议事厅里发出一阵恐惧的尖叫。约坍的头在地上滚了几圈,停在尼尼微王的面前,他当即晕厥了过去。而其他人则纷纷蜷缩在一旁不敢说话,他们都被吓坏了。
『芬内克!这就完了吗?』寧录严肃的语气中带着责难,『我刚才说的什么?每个参与的人都必须付出代价!每个!你没听懂吗?』
利鲜城主之子愣住了,他不解的看了看愤怒的寧录,又看了看在以利城主恩麦卡尔身边的畏缩、发抖的父亲——他好像完全没有在听王的话一样。于是芬内克便问道:『对不起,陛下。我不太明白您的……』
『每个!』寧录指着信喊道。
『我不知道还有谁……』还没等芬内克说完,一个巴掌就挥打在了他的脸上。芬内克完全呆住了,过了一会他突然想明白了什么,抬起头重新看了看宁录王的脸,惊恐地说道:『宁萨尔公主?』
『先把她给我带过来。』宁录冷冷地说道,然后他吩咐内阁官员:『今天所有巴比利姆的民眾停產一天,你让所有人到中央大道的广场汇聚,我有重要的事情宣佈。
芬内克还站在那儿没有动,寧录瞪了他一眼:『你还在这儿干什么呢?!』于是芬内克走了出去。这次没过多久,他便带着宁萨尔公主进来了。
『爸爸?发生什么了?为什么叫我到这儿来?』公主睡眼惺忪,因为刚被从懒觉中叫醒不久。

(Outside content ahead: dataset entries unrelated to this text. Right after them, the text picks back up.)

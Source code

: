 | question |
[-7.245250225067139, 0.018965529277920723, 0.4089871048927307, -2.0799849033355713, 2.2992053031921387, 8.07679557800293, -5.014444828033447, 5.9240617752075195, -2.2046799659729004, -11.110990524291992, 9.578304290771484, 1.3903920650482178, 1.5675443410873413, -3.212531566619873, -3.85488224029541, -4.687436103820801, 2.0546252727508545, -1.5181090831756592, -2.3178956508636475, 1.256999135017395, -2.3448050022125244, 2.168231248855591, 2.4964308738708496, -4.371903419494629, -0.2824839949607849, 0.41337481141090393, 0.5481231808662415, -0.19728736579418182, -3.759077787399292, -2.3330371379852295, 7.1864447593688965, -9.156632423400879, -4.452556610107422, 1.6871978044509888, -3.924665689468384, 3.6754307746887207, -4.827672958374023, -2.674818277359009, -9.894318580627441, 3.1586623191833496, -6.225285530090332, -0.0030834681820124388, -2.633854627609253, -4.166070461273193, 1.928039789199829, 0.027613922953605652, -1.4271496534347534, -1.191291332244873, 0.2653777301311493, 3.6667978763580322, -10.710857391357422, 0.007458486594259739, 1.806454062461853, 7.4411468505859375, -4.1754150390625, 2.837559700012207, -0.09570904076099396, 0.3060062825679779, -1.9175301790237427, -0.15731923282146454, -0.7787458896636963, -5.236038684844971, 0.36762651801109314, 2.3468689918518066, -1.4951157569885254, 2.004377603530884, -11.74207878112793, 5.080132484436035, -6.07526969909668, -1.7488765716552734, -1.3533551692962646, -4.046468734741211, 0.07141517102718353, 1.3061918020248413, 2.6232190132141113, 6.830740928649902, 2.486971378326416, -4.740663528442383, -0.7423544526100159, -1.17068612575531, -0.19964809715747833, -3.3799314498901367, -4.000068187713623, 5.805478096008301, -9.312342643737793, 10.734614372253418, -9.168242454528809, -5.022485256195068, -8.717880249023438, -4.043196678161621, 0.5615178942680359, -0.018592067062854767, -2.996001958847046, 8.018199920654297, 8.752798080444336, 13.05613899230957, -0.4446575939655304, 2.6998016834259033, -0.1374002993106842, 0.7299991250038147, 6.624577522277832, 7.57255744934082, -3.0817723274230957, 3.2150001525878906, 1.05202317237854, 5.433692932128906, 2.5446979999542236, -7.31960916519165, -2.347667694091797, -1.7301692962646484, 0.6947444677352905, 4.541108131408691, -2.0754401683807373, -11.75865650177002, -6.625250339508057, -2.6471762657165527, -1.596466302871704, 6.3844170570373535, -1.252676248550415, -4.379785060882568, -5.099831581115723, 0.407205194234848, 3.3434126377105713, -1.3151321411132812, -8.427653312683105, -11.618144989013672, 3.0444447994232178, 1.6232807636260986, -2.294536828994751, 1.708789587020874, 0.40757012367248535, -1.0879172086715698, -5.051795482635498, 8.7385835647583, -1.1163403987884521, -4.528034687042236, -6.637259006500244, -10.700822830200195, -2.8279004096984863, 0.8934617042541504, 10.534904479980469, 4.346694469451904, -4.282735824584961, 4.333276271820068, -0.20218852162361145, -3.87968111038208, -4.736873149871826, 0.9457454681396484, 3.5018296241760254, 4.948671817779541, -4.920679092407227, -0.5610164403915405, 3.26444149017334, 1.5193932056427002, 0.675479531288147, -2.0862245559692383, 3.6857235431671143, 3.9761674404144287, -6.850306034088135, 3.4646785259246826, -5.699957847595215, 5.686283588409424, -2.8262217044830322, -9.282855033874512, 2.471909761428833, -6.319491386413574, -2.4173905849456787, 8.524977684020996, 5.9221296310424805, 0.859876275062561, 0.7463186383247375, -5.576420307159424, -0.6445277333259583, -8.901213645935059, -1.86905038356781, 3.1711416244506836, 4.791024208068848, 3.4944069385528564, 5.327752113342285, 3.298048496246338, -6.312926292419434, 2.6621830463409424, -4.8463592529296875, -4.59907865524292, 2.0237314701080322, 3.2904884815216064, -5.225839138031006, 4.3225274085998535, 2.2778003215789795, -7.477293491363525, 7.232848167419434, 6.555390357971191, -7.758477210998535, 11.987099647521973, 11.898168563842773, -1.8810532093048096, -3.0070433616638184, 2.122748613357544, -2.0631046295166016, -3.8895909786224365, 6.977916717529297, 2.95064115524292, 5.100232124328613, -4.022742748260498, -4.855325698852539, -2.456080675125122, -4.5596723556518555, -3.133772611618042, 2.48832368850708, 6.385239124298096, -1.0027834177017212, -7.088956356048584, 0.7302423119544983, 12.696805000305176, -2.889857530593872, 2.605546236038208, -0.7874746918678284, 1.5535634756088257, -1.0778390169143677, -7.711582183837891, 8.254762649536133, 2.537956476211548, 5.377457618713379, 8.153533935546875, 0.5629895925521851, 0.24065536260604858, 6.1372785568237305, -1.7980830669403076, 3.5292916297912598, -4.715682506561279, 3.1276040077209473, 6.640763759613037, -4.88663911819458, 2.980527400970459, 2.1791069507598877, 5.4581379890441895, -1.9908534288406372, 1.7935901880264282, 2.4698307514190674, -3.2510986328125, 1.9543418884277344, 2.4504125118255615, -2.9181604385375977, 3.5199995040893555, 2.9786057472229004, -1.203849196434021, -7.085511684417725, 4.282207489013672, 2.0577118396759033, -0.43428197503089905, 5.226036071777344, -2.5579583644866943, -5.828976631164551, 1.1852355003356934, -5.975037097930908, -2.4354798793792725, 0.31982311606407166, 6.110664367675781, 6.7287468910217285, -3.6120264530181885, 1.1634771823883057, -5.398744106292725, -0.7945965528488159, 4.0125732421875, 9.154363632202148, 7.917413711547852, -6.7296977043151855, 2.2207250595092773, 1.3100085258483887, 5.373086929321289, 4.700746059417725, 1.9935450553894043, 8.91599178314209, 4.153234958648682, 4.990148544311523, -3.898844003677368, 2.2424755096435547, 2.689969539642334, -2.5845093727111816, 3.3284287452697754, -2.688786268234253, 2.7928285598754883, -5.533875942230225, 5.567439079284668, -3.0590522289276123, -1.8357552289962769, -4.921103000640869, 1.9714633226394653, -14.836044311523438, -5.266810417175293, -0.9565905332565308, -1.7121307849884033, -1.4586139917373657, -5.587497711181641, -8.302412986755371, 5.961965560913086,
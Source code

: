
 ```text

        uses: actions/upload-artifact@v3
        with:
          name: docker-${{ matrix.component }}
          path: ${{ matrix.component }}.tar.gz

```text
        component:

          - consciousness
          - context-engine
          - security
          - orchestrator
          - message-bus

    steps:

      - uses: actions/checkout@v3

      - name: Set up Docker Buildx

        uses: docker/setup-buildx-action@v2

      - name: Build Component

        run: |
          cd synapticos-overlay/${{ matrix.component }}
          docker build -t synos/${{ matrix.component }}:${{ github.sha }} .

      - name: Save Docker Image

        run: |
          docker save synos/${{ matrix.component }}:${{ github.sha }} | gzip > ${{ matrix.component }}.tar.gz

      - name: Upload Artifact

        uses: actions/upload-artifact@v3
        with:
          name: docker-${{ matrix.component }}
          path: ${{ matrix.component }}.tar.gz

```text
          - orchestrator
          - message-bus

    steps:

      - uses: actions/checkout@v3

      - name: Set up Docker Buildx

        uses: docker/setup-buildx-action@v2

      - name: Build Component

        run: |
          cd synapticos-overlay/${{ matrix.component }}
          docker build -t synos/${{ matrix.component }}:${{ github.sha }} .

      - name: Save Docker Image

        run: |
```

寧录没有说话,只是用手指了指刚才那封信。公主上前阅读了起来,然后惊恐地叫着:『这不可能!这信是假的!爸爸,这信是谁给你的?这是偽造的!约坍不会说这些话!』宁萨尔公主说着说着就看到了地上那颗鲜血淋淋的人头,便捂住了嘴发出令人脊背发凉的尖叫声。
『不只这一封!这里全是从你柜子里搜出来的!』宁录王失去了往日在女儿面前的温柔,吼叫道:『把这畜生给我压倒广场去!』
芬内克起初没有执行命令,但想到自己的父亲还在宁录手上,便无奈地带着公主出去了。其他人也纷纷跟着走出去,而几个士兵把约坍的头也带上了。
『爸爸!爸爸……』宁萨尔公主大哭着呼唤父亲。但寧录没有理睬。
等所有人都出去了,大法师恩扎克便走上来和寧录小声地说:『陛下,有必要做到这种程度吗?』宁录白了他一眼继续往前走着。恩扎克有些不耐烦了:『我一开始以为你只是要治治约坍那个傲慢的年轻人,才帮你偽造了这些信件和笔记,还帮你塞到公主平时藏信的地方。好的,现在我知道了你做的这一切是为了权力斗争我也能理解,但是牵扯到诬陷公主是不是就太过了……』
还没等恩扎克说完,寧录便拔出剑刺进了他的心脏。等他断了气,寧录就叫人过来收尸并对他们说,公主御用的魔法老师恩扎克刚刚企图攻击他,估计也牵扯到约坍的政变阴谋。说完,他便大步走向市中心的广场,这时全城的人都放下了手中的活儿,来到这里准备聆听他们国王的演讲。寧录小声和身后的几个士兵交谈了几句,便走上前来。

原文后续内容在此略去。